RETROCESSOS
Reforma proposta pelo governo Temer continua a
avançar sob gestão Bolsonaro. Movimentos e pesquisadores se mobilizam para
impedir retrocessos na inclusão de pessoas com deficiência em escolas regulares
Por Redação
RBA Publicado 09/02/2020 - 10h15 Marcello Casal Jr./EBC
São Paulo – O número de matrículas na educação especial vem crescendo a cada ano para todas as etapas de ensino da rede pública brasileira, aponta o Censo Escolar de 2019, divulgado no último dia 31. No ano passado, o Ministério da Educação (MEC) registrou aumento de 5,9% nas matrículas de alunos com deficiência, transtornos globais do desenvolvimento ou altas habilidades (superdotação). Em 2018 o censo já mostrava crescimento de 33,2% em relação a 2014, reforçando o total de 1,3 milhão de alunos matriculados no ano passado.
O crescimento não deixa de sugerir que a educação
básica brasileira vem ficando mais inclusiva, apesar de esforços em contrário
desde o governo de Michel Temer. No ano em que o número de matrículas deu um
salto, a Secretaria de Educação Continuada, Alfabetização, Diversidade e
Inclusão (Secadi) tentava desarticular a Política Nacional de Educação Especial
na Perspectiva da Educação Inclusiva (PNEEPEI).
A proposta alterava esse instrumento de inclusão nas
escolas públicas para privilegiar a inserção de alunos com deficiência em
escolas especiais, mas a imediata reação da academia, movimentos e
entidades que defendem a educação inclusiva fez com que à época o MEC recuasse
da decisão.
Verniz democrático
Agora, no entanto, o governo Bolsonaro faz levantar
novamente a preocupação entre os representantes que defendem a inclusão nas
escolas, uma vez que o projeto de Temer não escapa da linha de “desmonte da
educação” que tem o governo, alerta a pesquisadora Meire Cavalcante, da
Faculdade de Educação e do Laboratório de Estudos e Pesquisas em Ensino e
Diferença (Leped) da Universidade Estadual de Campinas (Unicamp).

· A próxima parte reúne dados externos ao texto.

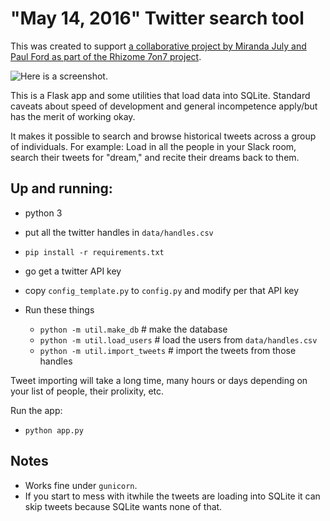 # "May 14, 2016" Twitter search tool

This was created to support [a collaborative project by Miranda July and Paul Ford as part of the Rhizome 7on7 project](https://vimeo.com/167171454).

![Here is a screenshot.](https://raw.githubusercontent.com/ftrain/may142016/master/doc/screenshot.jpg)

This is a Flask app and some utilities that load data into SQLite. Standard caveats about speed of development and general incompetence apply/but has the merit of working okay.

It makes it possible to search and browse historical tweets across a group of individuals. For example: Load in all the people in your Slack room, search their tweets for "dream," and recite their dreams back to them.

## Up and running:

- python 3
- put all the twitter handles in `data/handles.csv`
- `pip install -r requirements.txt`
- go get a twitter API key
- copy `config_template.py` to `config.py` and modify per that API key

- Run these things
  - `python -m util.make_db` # make the database
  - `python -m util.load_users` # load the users from `data/handles.csv`
  - `python -m util.import_tweets` # import the tweets from those handles

Tweet importing will take a long time, many hours or days depending on your list of people, their prolixity, etc.

Run the app:

- `python app.py`

## Notes

- Works fine under `gunicorn`.
- If you start to mess with itwhile the tweets are loading into SQLite it can skip tweets because SQLite wants none of that.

“A Secadi foi extinta por esse governo, no começo do
ano passado, assim que Bolsonaro tomou posse, só que a equipe que estava
no governo Temer foi mantida para dar continuidade ao projeto de desmonte da
educação inclusiva”, explica a pesquisadora em entrevista aos jornalistas
Marilu Cabañas e Glauco Faria na Rádio Brasil Atual.
As investidas contra a PNEEPEI começaram em abril de
2018, quando o governo Temer, por meio da Secadi, convocou uma reunião para
anunciar a proposta de reformar as diretrizes da política nacional de inclusão,
sob o principal argumento de que era preciso “atualizá-la” – mesmo sendo ela um
instrumento reconhecido como inovadora pela Organização das Nações Unidas
(ONU), por exemplo.
No cerne da reforma, o governo propunha a retirada
da “perspectiva da educação inclusiva” já no nome da política nacional, uma
tentativa, de acordo com Meire, de retomar classes e escolas especiais. “O
governo Michel Temer era um governo ilegítimo, não foi eleito, e se configurou
como um governo às sombras, que tentou fazer mudanças em uma política importante
para o país fingindo um verniz de democracia, e esse governo (Bolsonaro) que,
apesar de ter sido eleito, tem um caráter absolutamente autoritário, está
mantendo a linha”, adverte.
Não à toa, destaca a pesquisadora, foram selecionadas apenas algumas entidades para participar de uma reunião convocada pelo MEC em 2018 para debater a questão. “(Participaram) várias entidades que se beneficiam da segregação de seres humanos e defendem escolas e classes especiais porque acreditam nesse modelo que tem a deficiência como algo relacionado à incapacidade e também porque se beneficiam política e economicamente da segregação”, revela.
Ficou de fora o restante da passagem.